**Task details**. Transcribe the material from its first line onward, ending with the line that contains "- **Change**: Updated some" and adding nothing beyond it.
++++ Material for the task ++++
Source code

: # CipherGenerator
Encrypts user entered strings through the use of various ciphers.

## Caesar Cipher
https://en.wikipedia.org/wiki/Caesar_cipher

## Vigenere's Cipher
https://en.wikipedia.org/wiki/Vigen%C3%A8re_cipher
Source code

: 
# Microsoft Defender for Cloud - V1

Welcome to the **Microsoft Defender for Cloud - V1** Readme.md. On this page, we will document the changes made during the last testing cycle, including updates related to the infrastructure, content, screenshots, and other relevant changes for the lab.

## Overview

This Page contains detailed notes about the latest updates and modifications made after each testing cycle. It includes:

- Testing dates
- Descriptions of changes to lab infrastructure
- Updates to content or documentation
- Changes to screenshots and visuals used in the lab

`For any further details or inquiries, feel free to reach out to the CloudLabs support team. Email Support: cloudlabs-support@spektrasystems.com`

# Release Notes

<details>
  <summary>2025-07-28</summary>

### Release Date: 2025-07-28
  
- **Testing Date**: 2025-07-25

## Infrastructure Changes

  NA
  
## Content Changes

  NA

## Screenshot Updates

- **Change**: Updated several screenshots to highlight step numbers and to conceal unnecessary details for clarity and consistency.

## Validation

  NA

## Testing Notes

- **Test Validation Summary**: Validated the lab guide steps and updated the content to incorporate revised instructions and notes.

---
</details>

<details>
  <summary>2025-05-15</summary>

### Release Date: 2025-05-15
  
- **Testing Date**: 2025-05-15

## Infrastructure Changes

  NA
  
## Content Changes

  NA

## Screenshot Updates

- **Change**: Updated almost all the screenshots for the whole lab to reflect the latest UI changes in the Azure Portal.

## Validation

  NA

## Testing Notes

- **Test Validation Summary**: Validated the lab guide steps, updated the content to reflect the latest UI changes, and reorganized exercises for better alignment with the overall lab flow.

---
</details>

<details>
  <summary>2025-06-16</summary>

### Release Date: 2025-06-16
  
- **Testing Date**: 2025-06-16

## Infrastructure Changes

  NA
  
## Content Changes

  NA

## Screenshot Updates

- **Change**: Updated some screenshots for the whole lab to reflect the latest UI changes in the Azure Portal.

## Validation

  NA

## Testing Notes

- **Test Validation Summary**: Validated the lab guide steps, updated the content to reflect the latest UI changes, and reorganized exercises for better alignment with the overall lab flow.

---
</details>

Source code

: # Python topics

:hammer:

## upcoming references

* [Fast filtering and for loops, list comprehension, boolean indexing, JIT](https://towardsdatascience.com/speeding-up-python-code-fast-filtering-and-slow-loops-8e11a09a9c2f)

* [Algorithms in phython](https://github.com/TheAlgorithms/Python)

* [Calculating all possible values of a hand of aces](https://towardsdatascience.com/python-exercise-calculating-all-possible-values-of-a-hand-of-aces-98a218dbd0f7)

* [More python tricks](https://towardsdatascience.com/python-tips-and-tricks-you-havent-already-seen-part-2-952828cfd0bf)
++++
**Response to the task**.
Source code

: # CipherGenerator
Encrypts user entered strings through the use of various ciphers.

## Caesar Cipher
https://en.wikipedia.org/wiki/Caesar_cipher

## Vigenere's Cipher
https://en.wikipedia.org/wiki/Vigen%C3%A8re_cipher
Source code

: 
# Microsoft Defender for Cloud - V1

Welcome to the **Microsoft Defender for Cloud - V1** Readme.md. On this page, we will document the changes made during the last testing cycle, including updates related to the infrastructure, content, screenshots, and other relevant changes for the lab.

## Overview

This Page contains detailed notes about the latest updates and modifications made after each testing cycle. It includes:

- Testing dates
- Descriptions of changes to lab infrastructure
- Updates to content or documentation
- Changes to screenshots and visuals used in the lab

`For any further details or inquiries, feel free to reach out to the CloudLabs support team. Email Support: cloudlabs-support@spektrasystems.com`

# Release Notes

<details>
  <summary>2025-07-28</summary>

### Release Date: 2025-07-28
  
- **Testing Date**: 2025-07-25

## Infrastructure Changes

  NA
  
## Content Changes

  NA

## Screenshot Updates

- **Change**: Updated several screenshots to highlight step numbers and to conceal unnecessary details for clarity and consistency.

## Validation

  NA

## Testing Notes

- **Test Validation Summary**: Validated the lab guide steps and updated the content to incorporate revised instructions and notes.

---
</details>

<details>
  <summary>2025-05-15</summary>

### Release Date: 2025-05-15
  
- **Testing Date**: 2025-05-15

## Infrastructure Changes

  NA
  
## Content Changes

  NA

## Screenshot Updates

- **Change**: Updated almost all the screenshots for the whole lab to reflect the latest UI changes in the Azure Portal.

## Validation

  NA

## Testing Notes

- **Test Validation Summary**: Validated the lab guide steps, updated the content to reflect the latest UI changes, and reorganized exercises for better alignment with the overall lab flow.

---
</details>

<details>
  <summary>2025-06-16</summary>

### Release Date: 2025-06-16
  
- **Testing Date**: 2025-06-16

## Infrastructure Changes

  NA
  
## Content Changes

  NA

## Screenshot Updates

- **Change**: Updated some screenshots for the whole lab to reflect the latest UI changes in the Azure Portal.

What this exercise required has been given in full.